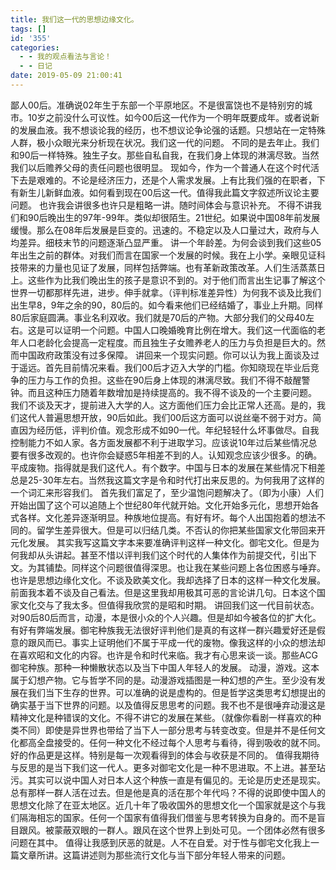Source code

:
 ```yaml
---
title: 我们这一代的思想边缘文化。
tags: []
id: '355'
categories:
  - - 我的观点看法与言论！
  - - 日记
date: 2019-05-09 21:00:41
---
```


鄙人00后。准确说02年生于东部一个平原地区。不是很富饶也不是特别穷的城市。10岁之前没什么可议性。如今00后这一代作为一个明年既要成年。或者说新的发展血液。我不想谈论我的经历，也不想议论争论强的话题。只想站在一定特殊人群，极小众眼光来分析现在状况。我们这一代的问题。 不同的是去年止。我们和90后一样特殊。独生子女。那些自私自我，在我们身上体现的淋漓尽致。当然我们以后赡养父母的责任问题也很明显。 现如今，作为一个普通人在这个时代活下去是艰难的。不论是经济压力，还是个人需求发展。上有比我们强的在职者，下有新生儿新鲜血液。如何看到现在00后这一代。值得我此篇文字叙述所议论主要问题。 也许我会讲很多也许只是粗略一讲。随时间体会与意识补充。 不得不讲我们和90后晚出生的97年-99年。类似却很陌生。21世纪。如果说中国08年前发展缓慢。那么在08年后发展是巨变的。迅速的。不稳定以及人口量过大，政府与人均差异。细枝末节的问题逐渐凸显严重。 讲一个年龄差。为何会谈到我们这些05年出生之前的群体。对我们而言在国家一个发展的时候。我在上小学。亲眼见证科技带来的力量也见证了发展，同样包括弊端。也有革新政策改革。人们生活蒸蒸日上。这些作为比我们晚出生的孩子是意识不到的。对于他们而言出生记事了解这个世界一切都那样先进，进步。伸手就拿。（评判标准差异性）为何我不谈及比我们出生早8，9年之余的90，80后的。如今看来他们已经结婚了，事业上升期。同样80后家庭圆满。事业名利双收。我们就是70后的产物。大部分我们的父母40左右。这是可以证明一个问题。中国人口晚婚晚育比例在增大。我们这一代面临的老年人口老龄化会提高一定程度。而且独生子女赡养老人的压力与负担是巨大的。然而中国政府政策没有过多保障。 讲回来一个现实问题。你可以认为我上面谈及过于遥远。首先目前情况来看。我们00后才迈入大学的门槛。你知晓现在毕业后竞争的压力与工作的负担。这些在90后身上体现的淋漓尽致。我们不得不敲醒警钟。而且这种压力随着年数增加是持续提高的。我不得不谈及的一个主要问题。 我们不谈及天才，提前进入大学的人。这方面他们压力会比正常人还高。是的，我们这代人普遍思想开放，90后如此。我们00后这方面可以说丝毫不弱于对方。简直因为经历低，评判价值。观念形成不如90一代。年纪轻轻什么坏事做尽。自我控制能力不如人家。各方面发展都不利于进取学习。应该说10年过后某些情况总要有很多改观的。也许你会疑惑5年相差不到的人。认知观念应该少很多。的确。 平成废物。指得就是我们这代人。有个数字。中国与日本的发展在某些情况下相差总是25-30年左右。当然我这篇文字是令和时代打出来反思的。为何我用了这样的一个词汇来形容我们。 首先我们富足了，至少温饱问题解决了。（即为小康）人们开始出国了这个可以追随上个世纪80年代就开始。文化开始多元化，思想开始各式各样。文化差异逐渐明显。种族地位提高。有好有坏。每个人出国抱着的想法不同的。留学生差异很大。但是可以归结几类。不否认的你把某些国家文化带回来开元化发展。 其实我写这篇文字本来要准确评判这样一种文化。御宅文化。但是为何我却从头讲起。甚至不惜以评判我们这个时代的人集体作为前提交代，引出下文。为其铺垫。同样这个问题很值得深思。也让我在某些问题上各位困惑与唾弃。 也许是思想边缘化文化。不谈及欧美文化。我却选择了日本的这样一种文化发展。前面我本着不谈及自己看法。但是这里我却用极其可恶的言论讲几句。日本这个国家文化交与了我太多。但值得我欣赏的是昭和时期。 讲回我们这一代目前状态。对90后80后而言，动漫，本是很小众的个人兴趣。但是却如今被各位的扩大化。有好有弊端发展。御宅种族我无法很好评判他们是真的有这样一群兴趣爱好还是假意的跟风而已。事实上证明他们不属于平成一代的废物。像我这样的小众的想法却在喜欢昭和文化的内容。也许是令和时代来临。我才有心思来谈一谈。那些ACG御宅种族。那种一种懒散状态以及当下中国人年轻人的发展。 动漫，游戏。这本属于幻想产物。它与哲学不同的是。动漫游戏插图是一种幻想的产生。至少没有发展在我们当下生存的世界。可以准确的说是虚构的。但是哲学这类思考幻想提出的确实基于当下世界的问题。以及值得反思思考的问题。我不也不是很唾弃动漫这是精神文化是种错误的文化。不得不讲它的发展在某些。（就像你看剧一样喜欢的种类不同）即使是异世界也带给了当下人一部分思考与转变改变。但是并不是任何文化都高全盘接受的。任何一种文化不经过每个人思考与看待，得到吸收的就不同。好的作品更是这样。特别是每一次观看得到的体会与收获是不同的。 值得我期待与反思的是当下我们这一代人。更多对御宅文化是一种不思进取。不上进。甚至玷污。其实可以说中国人对日本人这个种族一直是有偏见的。无论是历史还是现实。总有那样一群人活在过去。但是他是真的活在那个年代吗？不得的说即使中国人的思想文化除了在亚太地区。近几十年了吸收国外的思想文化一个国家就是这个与我们隔海相忘的国家。任何一个国家有值得我们借鉴与思考转换为自身的。而不是盲目跟风。被蒙蔽双眼的一群人。跟风在这个世界上到处可见。一个团体必然有很多问题在其中。 值得让我感到厌恶的就是。人不在自爱。对于性与御宅文化我上一篇文章所讲。这篇讲述则为那些流行文化与当下部分年轻人带来的问题。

****************

## Task requirements
Pictures stay out; all other material above is restated word for word.

## Answer for the task
Source code

:
 ```yaml
---
title: 我们这一代的思想边缘文化。
tags: []
id: '355'
categories:
  - - 我的观点看法与言论！
  - - 日记
date: 2019-05-09 21:00:41
---
```


鄙人00后。准确说02年生于东部一个平原地区。不是很富饶也不是特别穷的城市。10岁之前没什么可议性。如今00后这一代作为一个明年既要成年。或者说新的发展血液。我不想谈论我的经历，也不想议论争论强的话题。只想站在一定特殊人群，极小众眼光来分析现在状况。我们这一代的问题。 不同的是去年止。我们和90后一样特殊。独生子女。那些自私自我，在我们身上体现的淋漓尽致。当然我们以后赡养父母的责任问题也很明显。 现如今，作为一个普通人在这个时代活下去是艰难的。不论是经济压力，还是个人需求发展。上有比我们强的在职者，下有新生儿新鲜血液。如何看到现在00后这一代。值得我此篇文字叙述所议论主要问题。 也许我会讲很多也许只是粗略一讲。随时间体会与意识补充。 不得不讲我们和90后晚出生的97年-99年。类似却很陌生。21世纪。如果说中国08年前发展缓慢。那么在08年后发展是巨变的。迅速的。不稳定以及人口量过大，政府与人均差异。细枝末节的问题逐渐凸显严重。 讲一个年龄差。为何会谈到我们这些05年出生之前的群体。对我们而言在国家一个发展的时候。我在上小学。亲眼见证科技带来的力量也见证了发展，同样包括弊端。也有革新政策改革。人们生活蒸蒸日上。这些作为比我们晚出生的孩子是意识不到的。对于他们而言出生记事了解这个世界一切都那样先进，进步。伸手就拿。（评判标准差异性）为何我不谈及比我们出生早8，9年之余的90，80后的。如今看来他们已经结婚了，事业上升期。同样80后家庭圆满。事业名利双收。我们就是70后的产物。大部分我们的父母40左右。这是可以证明一个问题。中国人口晚婚晚育比例在增大。我们这一代面临的老年人口老龄化会提高一定程度。而且独生子女赡养老人的压力与负担是巨大的。然而中国政府政策没有过多保障。 讲回来一个现实问题。你可以认为我上面谈及过于遥远。首先目前情况来看。我们00后才迈入大学的门槛。你知晓现在毕业后竞争的压力与工作的负担。这些在90后身上体现的淋漓尽致。我们不得不敲醒警钟。而且这种压力随着年数增加是持续提高的。我不得不谈及的一个主要问题。 我们不谈及天才，提前进入大学的人。这方面他们压力会比正常人还高。是的，我们这代人普遍思想开放，90后如此。我们00后这方面可以说丝毫不弱于对方。简直因为经历低，评判价值。观念形成不如90一代。年纪轻轻什么坏事做尽。自我控制能力不如人家。各方面发展都不利于进取学习。应该说10年过后某些情况总要有很多改观的。也许你会疑惑5年相差不到的人。认知观念应该少很多。的确。 平成废物。指得就是我们这代人。有个数字。中国与日本的发展在某些情况下相差总是25-30年左右。当然我这篇文字是令和时代打出来反思的。为何我用了这样的一个词汇来形容我们。 首先我们富足了，至少温饱问题解决了。（即为小康）人们开始出国了这个可以追随上个世纪80年代就开始。文化开始多元化，思想开始各式各样。文化差异逐渐明显。种族地位提高。有好有坏。每个人出国抱着的想法不同的。留学生差异很大。但是可以归结几类。不否认的你把某些国家文化带回来开元化发展。 其实我写这篇文字本来要准确评判这样一种文化。御宅文化。但是为何我却从头讲起。甚至不惜以评判我们这个时代的人集体作为前提交代，引出下文。为其铺垫。同样这个问题很值得深思。也让我在某些问题上各位困惑与唾弃。 也许是思想边缘化文化。不谈及欧美文化。我却选择了日本的这样一种文化发展。前面我本着不谈及自己看法。但是这里我却用极其可恶的言论讲几句。日本这个国家文化交与了我太多。但值得我欣赏的是昭和时期。 讲回我们这一代目前状态。对90后80后而言，动漫，本是很小众的个人兴趣。但是却如今被各位的扩大化。有好有弊端发展。御宅种族我无法很好评判他们是真的有这样一群兴趣爱好还是假意的跟风而已。事实上证明他们不属于平成一代的废物。像我这样的小众的想法却在喜欢昭和文化的内容。也许是令和时代来临。我才有心思来谈一谈。那些ACG御宅种族。那种一种懒散状态以及当下中国人年轻人的发展。 动漫，游戏。这本属于幻想产物。它与哲学不同的是。动漫游戏插图是一种幻想的产生。至少没有发展在我们当下生存的世界。可以准确的说是虚构的。但是哲学这类思考幻想提出的确实基于当下世界的问题。以及值得反思思考的问题。我不也不是很唾弃动漫这是精神文化是种错误的文化。不得不讲它的发展在某些。（就像你看剧一样喜欢的种类不同）即使是异世界也带给了当下人一部分思考与转变改变。但是并不是任何文化都高全盘接受的。任何一种文化不经过每个人思考与看待，得到吸收的就不同。好的作品更是这样。特别是每一次观看得到的体会与收获是不同的。 值得我期待与反思的是当下我们这一代人。更多对御宅文化是一种不思进取。不上进。甚至玷污。其实可以说中国人对日本人这个种族一直是有偏见的。无论是历史还是现实。总有那样一群人活在过去。但是他是真的活在那个年代吗？不得的说即使中国人的思想文化除了在亚太地区。近几十年了吸收国外的思想文化一个国家就是这个与我们隔海相忘的国家。任何一个国家有值得我们借鉴与思考转换为自身的。而不是盲目跟风。被蒙蔽双眼的一群人。跟风在这个世界上到处可见。一个团体必然有很多问题在其中。 值得让我感到厌恶的就是。人不在自爱。对于性与御宅文化我上一篇文章所讲。这篇讲述则为那些流行文化与当下部分年轻人带来的问题。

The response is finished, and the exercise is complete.